With the start of the spring 2026 semester, St. David’s School of Nursing, Texas State’s College of Health Professions, begins its second semester of furthering its students’ education close to the main campus, due to its partnership with CHRISTUS Santa Rosa Hospital — San Marcos.
The goal of the partnership is to keep students in San Marcos. Until last semester, all Texas State nursing students had to attend the Round Rock campus during their junior and senior years. Twenty of the 130 students in St. David’s School of Nursing who applied to stay in San Marcos currently attend class in the Santa Rosa Hospital facility and will begin their clinical rotations at this location in the spring.
The partnership also comes at a time when Texas faces a projected shortage of more than 57,000 registered nurses by 2036. Anna Gore, CHRISTUS Santa Rosa Hospital chief nursing officer, said the program will help build pipelines for the hospital and the community to allow the nurses to stay home.
“We hear a lot of the nurses leave to go to Houston, Dallas and even Austin,” Gore said. “To be able to provide a path to not only enhance and bring in more students means more nurses, which not only will help our facility but our community and the surrounding communities as well, even throughout the state.”

According to CHRISTUS Santa Rosa Hospital President Bob Honeycutt, discussion of this partnership began last March with Texas State President Kelly Damphousse.
“[Damphousse] mentioned that when students come to San Marcos, they really like San Marcos and they like to stay in San Marcos,” Honeycutt said. “It got our wheels moving to say, ‘Well, what can we do in order to help the nursing students stay here,’ and we looked at space and what the program would look like, and we found the space around the campus so we can offer that didactic learning experience here at the hospital including clinical rotations.”
Honeycutt and Damphousse decided they would start small with a 20-nurse cohort that began last semester and would return as seniors next fall while another class starts. Honeycutt said he hopes to have up to 50 students to start, with the end goal of reaching 100-120 students in San Marcos by building a nursing school on the hospital campus.
To keep students in San Marcos, CHRISTUS provided a leased space within its building where students receive hands-on experience. This includes a classroom, simulation lab and clinical rotations.
“It is really an honor and privilege to work with Texas State University and to work with the nursing program,” Honeycutt said. “It is a vital part of any growing and thriving community. Anything that CHRISTUS Santa Rosa can do to make that come to fruition in San Marcos, New Braunfels and San Antonio, we want to make sure we are able to do that.”
After nursing school applications began in spring 2025 for the coming fall and spring semesters, applicants were sent a survey asking if they would be interested in remaining in San Marcos for nursing school. All selected students are juniors and have the opportunity to continue their schooling in their senior year.
Sajani Yalamanchili, nursing junior, was chosen to remain in San Marcos with the CHRISTUS program.
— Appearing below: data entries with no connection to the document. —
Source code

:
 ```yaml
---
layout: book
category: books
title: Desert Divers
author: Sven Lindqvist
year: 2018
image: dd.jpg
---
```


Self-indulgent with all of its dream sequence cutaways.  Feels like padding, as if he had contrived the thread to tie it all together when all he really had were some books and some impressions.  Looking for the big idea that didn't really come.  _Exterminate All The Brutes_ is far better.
Yalamanchili said she had a preference to stay in San Marcos for school but was prepared to move to Round Rock as long as she was in nursing school.
Regarding the partnership, Yalamanchili said no one knew what would happen or that it would be the best choice for her. She said contrary to the talks about cliques and competition being a difficult part of nursing school, she doesn’t feel that way being among 20 of her peers.
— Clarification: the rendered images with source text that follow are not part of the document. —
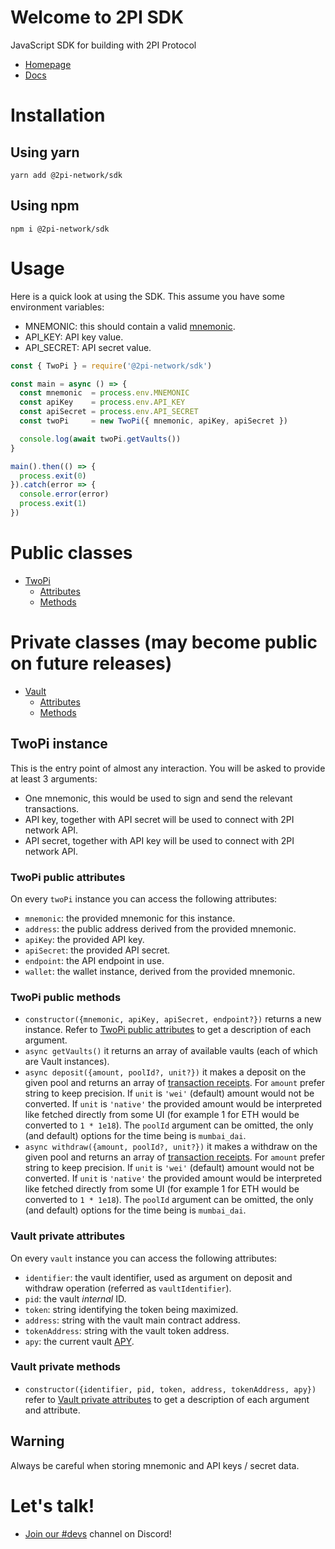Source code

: # Welcome to 2PI SDK

JavaScript SDK for building with 2PI Protocol

* [Homepage](https://2pi.network)
* [Docs](https://docs.2pi.network)

# Installation

## Using yarn

```console
yarn add @2pi-network/sdk
```

## Using npm

```console
npm i @2pi-network/sdk
```

# Usage

Here is a quick look at using the SDK. This assume you have some environment variables:

* MNEMONIC: this should contain a valid [mnemonic](https://github.com/bitcoin/bips/blob/master/bip-0039.mediawiki).
* API_KEY: API key value.
* API_SECRET: API secret value.

```js
const { TwoPi } = require('@2pi-network/sdk')

const main = async () => {
  const mnemonic  = process.env.MNEMONIC
  const apiKey    = process.env.API_KEY
  const apiSecret = process.env.API_SECRET
  const twoPi     = new TwoPi({ mnemonic, apiKey, apiSecret })

  console.log(await twoPi.getVaults())
}

main().then(() => {
  process.exit(0)
}).catch(error => {
  console.error(error)
  process.exit(1)
})
```

# Public classes

* [TwoPi](#twopi-instance)
  * [Attributes](#twopi-public-attributes)
  * [Methods](#twopi-public-methods)

# Private classes (may become public on future releases)

* [Vault](#vault-instance)
  * [Attributes](#vault-private-attributes)
  * [Methods](#vault-private-methods)

## TwoPi instance

This is the entry point of almost any interaction. You will be asked to provide at least 3 arguments:

* One mnemonic, this would be used to sign and send the relevant transactions.
* API key, together with API secret will be used to connect with 2PI network API.
* API secret, together with API key will be used to connect with 2PI network API.

### TwoPi public attributes

On every `twoPi` instance you can access the following attributes:

* `mnemonic`: the provided mnemonic for this instance.
* `address`: the public address derived from the provided mnemonic.
* `apiKey`: the provided API key.
* `apiSecret`: the provided API secret.
* `endpoint`: the API endpoint in use.
* `wallet`: the wallet instance, derived from the provided mnemonic.

### TwoPi public methods

* `constructor({mnemonic, apiKey, apiSecret, endpoint?})` returns a new instance. Refer to [TwoPi public attributes](#twopi-public-attributes) to get a description of each argument.
* `async getVaults()` it returns an array of available vaults (each of which are Vault instances).
* `async deposit({amount, poolId?, unit?})` it makes a deposit on the given pool and returns an array of [transaction receipts](https://docs.ethers.io/v5/single-page/#/v5/api/providers/types/-%23-providers-TransactionReceipt). For `amount` prefer string to keep precision. If `unit` is `'wei'` (default) amount would not be converted. If `unit` is `'native'` the provided amount would be interpreted like fetched directly from some UI (for example 1 for ETH would be converted to `1 * 1e18`). The `poolId` argument can be omitted, the only (and default) options for the time being is `mumbai_dai`.
* `async withdraw({amount, poolId?, unit?})` it makes a withdraw on the given pool and returns an array of [transaction receipts](https://docs.ethers.io/v5/single-page/#/v5/api/providers/types/-%23-providers-TransactionReceipt). For `amount` prefer string to keep precision. If `unit` is `'wei'` (default) amount would not be converted. If `unit` is `'native'` the provided amount would be interpreted like fetched directly from some UI (for example 1 for ETH would be converted to `1 * 1e18`). The `poolId` argument can be omitted, the only (and default) options for the time being is `mumbai_dai`.

### Vault private attributes

On every `vault` instance you can access the following attributes:

* `identifier`: the vault identifier, used as argument on deposit and withdraw operation (referred as `vaultIdentifier`).
* `pid`: the vault _internal_ ID.
* `token`: string identifying the token being maximized.
* `address`: string with the vault main contract address.
* `tokenAddress`: string with the vault token address.
* `apy`: the current vault [APY](https://en.wikipedia.org/wiki/Annual_percentage_yield).

### Vault private methods

* `constructor({identifier, pid, token, address, tokenAddress, apy})` refer to [Vault private attributes](#vault-private-attributes) to get a description of each argument and attribute.

## Warning

Always be careful when storing mnemonic and API keys / secret data.

# Let's talk!

* [Join our #devs](https://discord.gg/fyc42N2d) channel on Discord!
“It truly is like a family we’ve made here,” Yalamanchili said. “I don’t feel any competition. I feel like we really are all trying to build each other up. We want everyone to get to the end. I eat, sleep and go out with these people 24/7. Every part of our lives is nursing school, and because we’re together in it, we’re very much helping each other with every aspect of it.”
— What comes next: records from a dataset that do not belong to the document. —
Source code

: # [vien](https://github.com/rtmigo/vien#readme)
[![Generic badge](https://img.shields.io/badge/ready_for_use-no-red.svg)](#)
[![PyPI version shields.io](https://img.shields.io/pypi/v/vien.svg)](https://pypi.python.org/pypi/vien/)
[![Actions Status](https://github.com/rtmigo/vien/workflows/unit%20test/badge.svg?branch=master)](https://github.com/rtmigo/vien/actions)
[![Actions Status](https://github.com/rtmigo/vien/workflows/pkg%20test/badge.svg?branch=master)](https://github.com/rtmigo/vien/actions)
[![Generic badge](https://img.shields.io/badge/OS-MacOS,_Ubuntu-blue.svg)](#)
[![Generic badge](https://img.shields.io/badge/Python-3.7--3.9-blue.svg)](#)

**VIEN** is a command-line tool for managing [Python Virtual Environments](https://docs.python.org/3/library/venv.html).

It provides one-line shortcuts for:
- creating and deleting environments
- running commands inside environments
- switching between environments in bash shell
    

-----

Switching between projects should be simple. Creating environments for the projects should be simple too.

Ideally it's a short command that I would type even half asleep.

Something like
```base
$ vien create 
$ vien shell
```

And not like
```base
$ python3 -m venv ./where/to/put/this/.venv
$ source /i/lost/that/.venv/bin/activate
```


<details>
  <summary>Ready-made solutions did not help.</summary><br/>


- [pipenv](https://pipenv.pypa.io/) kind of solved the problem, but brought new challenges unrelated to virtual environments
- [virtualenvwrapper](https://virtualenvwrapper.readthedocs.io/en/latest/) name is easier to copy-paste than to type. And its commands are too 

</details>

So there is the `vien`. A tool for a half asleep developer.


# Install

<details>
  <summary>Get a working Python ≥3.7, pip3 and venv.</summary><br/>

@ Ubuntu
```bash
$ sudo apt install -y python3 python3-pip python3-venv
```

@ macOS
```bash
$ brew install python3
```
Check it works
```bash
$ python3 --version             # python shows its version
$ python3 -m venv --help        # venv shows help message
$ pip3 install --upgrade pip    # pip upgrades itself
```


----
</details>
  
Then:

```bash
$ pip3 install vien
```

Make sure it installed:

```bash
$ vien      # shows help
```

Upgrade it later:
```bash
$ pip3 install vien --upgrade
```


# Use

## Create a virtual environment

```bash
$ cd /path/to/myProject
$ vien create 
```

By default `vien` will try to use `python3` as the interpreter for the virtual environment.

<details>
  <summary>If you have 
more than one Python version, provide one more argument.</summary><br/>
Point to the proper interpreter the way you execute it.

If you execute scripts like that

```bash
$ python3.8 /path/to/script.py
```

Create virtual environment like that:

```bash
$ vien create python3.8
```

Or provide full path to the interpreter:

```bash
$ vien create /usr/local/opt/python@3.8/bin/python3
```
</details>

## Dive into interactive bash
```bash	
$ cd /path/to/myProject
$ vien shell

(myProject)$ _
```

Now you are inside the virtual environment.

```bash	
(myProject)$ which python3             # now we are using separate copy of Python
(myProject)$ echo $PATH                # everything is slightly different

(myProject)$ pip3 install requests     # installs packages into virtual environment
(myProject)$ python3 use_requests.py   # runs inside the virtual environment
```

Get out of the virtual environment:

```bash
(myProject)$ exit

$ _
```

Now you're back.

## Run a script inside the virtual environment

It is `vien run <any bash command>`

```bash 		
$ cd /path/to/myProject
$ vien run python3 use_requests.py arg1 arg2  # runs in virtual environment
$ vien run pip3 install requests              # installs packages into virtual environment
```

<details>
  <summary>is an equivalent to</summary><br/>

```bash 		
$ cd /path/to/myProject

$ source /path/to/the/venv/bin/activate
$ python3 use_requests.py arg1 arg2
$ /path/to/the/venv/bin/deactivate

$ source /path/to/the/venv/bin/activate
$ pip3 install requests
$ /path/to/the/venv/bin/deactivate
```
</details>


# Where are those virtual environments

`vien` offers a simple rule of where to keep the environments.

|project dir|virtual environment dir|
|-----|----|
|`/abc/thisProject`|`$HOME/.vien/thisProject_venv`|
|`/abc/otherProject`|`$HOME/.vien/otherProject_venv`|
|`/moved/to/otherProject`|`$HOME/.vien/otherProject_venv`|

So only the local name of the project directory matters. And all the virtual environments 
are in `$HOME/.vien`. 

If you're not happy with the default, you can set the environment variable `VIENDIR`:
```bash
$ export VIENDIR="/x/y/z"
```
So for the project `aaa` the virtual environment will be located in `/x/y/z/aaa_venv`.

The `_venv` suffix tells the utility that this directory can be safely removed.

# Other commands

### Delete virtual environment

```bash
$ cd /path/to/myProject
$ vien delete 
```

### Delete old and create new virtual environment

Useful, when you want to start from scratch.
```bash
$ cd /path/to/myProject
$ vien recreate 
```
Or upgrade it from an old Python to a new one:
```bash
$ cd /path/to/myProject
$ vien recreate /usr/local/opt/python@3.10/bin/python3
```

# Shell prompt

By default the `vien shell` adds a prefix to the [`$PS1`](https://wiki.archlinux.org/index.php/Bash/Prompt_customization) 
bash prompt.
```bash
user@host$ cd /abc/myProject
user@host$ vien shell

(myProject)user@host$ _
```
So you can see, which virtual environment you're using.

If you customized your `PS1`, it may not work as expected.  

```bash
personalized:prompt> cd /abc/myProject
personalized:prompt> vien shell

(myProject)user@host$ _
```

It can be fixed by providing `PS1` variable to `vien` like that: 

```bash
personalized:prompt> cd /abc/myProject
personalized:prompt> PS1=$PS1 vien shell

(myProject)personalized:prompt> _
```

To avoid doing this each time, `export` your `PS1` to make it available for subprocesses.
Last fall, students visited Heart Hospital of Austin for two days to get their first idea of how the floor looks. In the classroom, they spent their time in the simulation lab using mannequins to learn techniques. This semester, they will be on various floors of the CHRISTUS hospital, getting hands-on, well-rounded experience with nurses and patients.
According to Cale Nedrow, a nursing junior, he and his peers receive more first-hand learning because they had access to a hospital environment, whereas students at the Round Rock campus spend more time in the classroom during their first semester.
Nedrow completed his pre-nursing degree at Texas State and said he loved the school so much that St. David’s was the only nursing school he applied to. When he applied to the university, he planned to move back home since he was close to Round Rock, though he said he would still come visit San Marcos due to his love for the city and his friends there. Since he could stay in San Marcos, Nedrow said he liked being exposed to many experiences, such as being in the hospital.
“There was one time we were in class … there was someone from a prison facility who was coming to get treatment,” Nedrow said. “I was like, ‘This kind of stuff is new. People don’t see that every day unless you’re a nurse or you’re giving the treatment.’ The promise we as nurses are making is that it doesn’t matter who you are … our goal is to treat our patients and make them better.”